İşgalci Siyonist rejimin, arkasına küresel işgal çetesini de alarak gerçekleştirdiği soykırım savaşının üzerinden birkaç ay geçmişti.
Hastanelerin, camilerin ve okulların vurulduğu bir dönemde, dünya medyasında katledilen bebeklerin resimleri boy boy yer alırken, Amerika, İngiltere ve Almanya’nın “Sivillerin öldürüldüğüne dair bir kanıt yok!” dediği günlerdi.
Gazze’de bir hastaneye şehid ve yaralılar getirilirken ağlayan ve tedirgin bakışlarla etrafa bakanlara yönelik Gazzeli bir alim şu sözleri kullanmıştı: "Ağlamayı kesin! Hepimiz şehit olacağız. Burası cihad ve ribat topraklarıdır. Canımız Allah yolunda fedadır. Yarın seni alır, en yüksek mertebeye ulaştırır. Böyle düşünmezsek yaşamamızın ne önemi var?"
Evet, orası “Cihad ve Ribat” topraklarıdır.
Ribat için “sınır boylarında ve stratejik mevkilerde askerî amaçlı kullanılan yapılar” gibi bir tanım yapılır. Düşman saldırılarını önlemek için sınırlarda nöbet tutmak, düşmanı gözetlemek gibi anlamlar da verilmiştir.

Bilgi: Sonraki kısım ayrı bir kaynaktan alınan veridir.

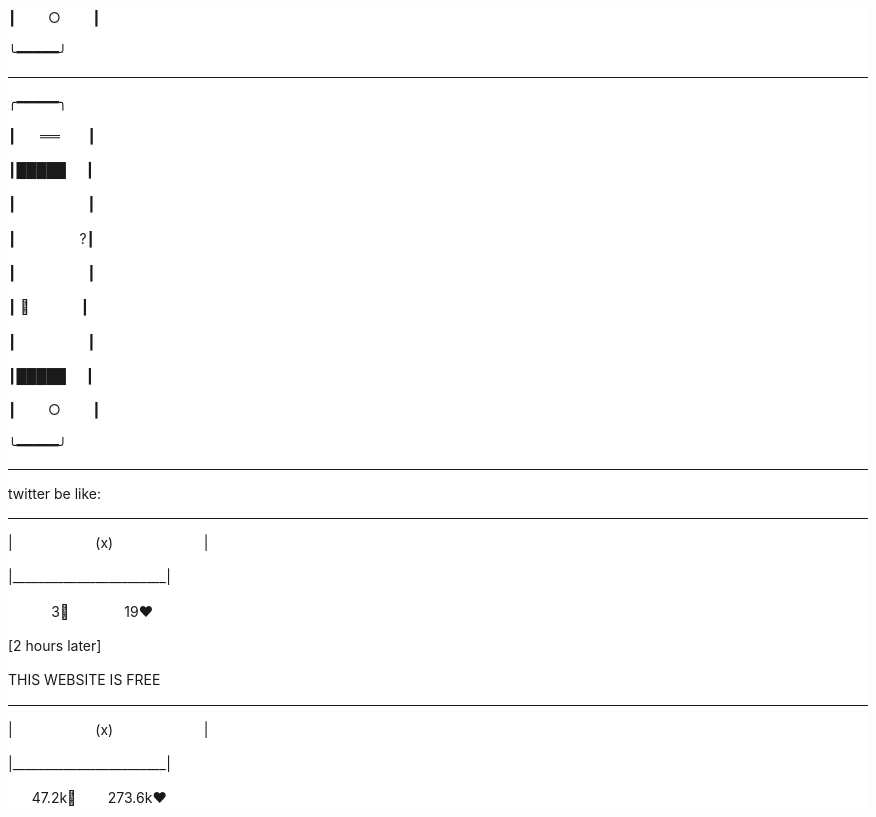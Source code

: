 ┃        ○        ┃

╰━━━━━╯

  

---

  

╭━━━━━╮

┃      ══       ┃

┃█████     ┃

┃                  ┃

┃                ?┃

┃                  ┃

┃ 💬             ┃

┃                  ┃

┃█████     ┃

┃        ○        ┃

╰━━━━━╯

  

---

  

twitter be like:

  

_________________________

|                     (x)                       |

|________________________|

           3🔄              19❤️

  

[2 hours later]

  

THIS WEBSITE IS FREE 

_________________________

|                     (x)                       |

|________________________|

      47.2k🔄        273.6k❤️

Ribatlarda toplanıp düşmanı karşılayanlara “Murabıt” adı verilmiştir.
İslam tarihi boyunca “Ribat ehline” özel bir önem verilmiş ve onların gözetilmeleri istenmiştir.
Rasulullah aleyhissalatu vesselam şöyle buyurmuştur: “Allah yolunda bir gece nöbet beklemek (ribât) bir ayı oruç ve ibadetle geçirmekten daha hayırlıdır. Murâbıt ölünce dünyadaki ameli ve rızkı devam eder, kabir azabından da emin olur.” (Buhârî, “Cihâd”, 73; Müslim, “İmâre”, 163)
Kur’an-ı Kerim’de Al-i İmran suresinin son ayetinde de bu konuya değinilmektedir:
“Ey iman edenler, sabredin ve sabırda yarışın, (sınırlarda) nöbetleşin (rabitu). Allah'tan korkun. Umulur ki kurtulursunuz.”
Herkesin ve her şeyin şahitliğiyle ortaya çıkmıştır ki, “Ribat ehli” olan Gazze halkı, vazifesini hakkıyla yerine getirmiş, sabretmiş, sabırda yarışmış, düşmanı gözetlemiş, darbeler vurmuş, İslam’ın izzet ve şerefini tüm dünyaya göstermiştir.
Ama İslam dünyası, “Ribat ehline” sahip çıkacak, onu gözetecekken yapması gerekeni yapmamıştır.
Çekilen onca acıya, onca yıkım ve tahribata rağmen Mübarek Ramazan ayını coşkuyla karşılamıştı Gazze halkı.
Trump’ın Gazze’yi boşaltma tehditlerine karşılık 11 yaşındaki Heya Tafiş şöyle cevap vermişti:
"Trump bizi topraklarımızdan çıkarmak istiyor. Biz bu fikri kabul etmiyoruz. Yıkım ve bombardımana rağmen kararlıyız, asla Gazze'den çıkmayacağız."
Bu coşku, bu kararlılık, soykırımcı teröristleri adeta kudurttu ve bir sahur vaktinde bombalar yağdırdılar.
Birkaç saat içinde yüzlerce şehid…
Ne arabuluculardan ne de güç ve otoritelerini mazlum Müslüman halkları ezmek için kullanan zalim yönetimlerden bir adım gelmedi.
İnsanların yüreği yandı yine, çaresizliğin ağırlığı hissedildi her yerde.
Amerika haberdar edilmişti.
İşbirlikçiler, yüzsüzce HAMAS’ı suçladılar yine.
İnsanlığın, insani değerlerin zerresini taşıyamayacak kadar kalbi kararmışlar, tarihin en büyük kahramanlarından biri olan Yahya Sinvar’a dil uzatma edepsizliğinde bulundular.
İşbirlikçiler bu kez Gazze’nin biteceğinden emin oldukları için rahatlar.
Ama ne Trump, ne Netanyahu ne de onların gölgesinde varlıklarını sürdürmekten memnun olanlar, imanın asla mağlup edilemeyeceğini idrak edemiyorlar.
Şehid İsmail Heniyye şöyle demişti:
“Allah Teala öldürür ve diriltir. Ancak bu ümmet, Allah’ın izniyle ebedidir, sürekli yenilenendir. Şairin de dediği gibi, bir adam giderse diğeri gelir.”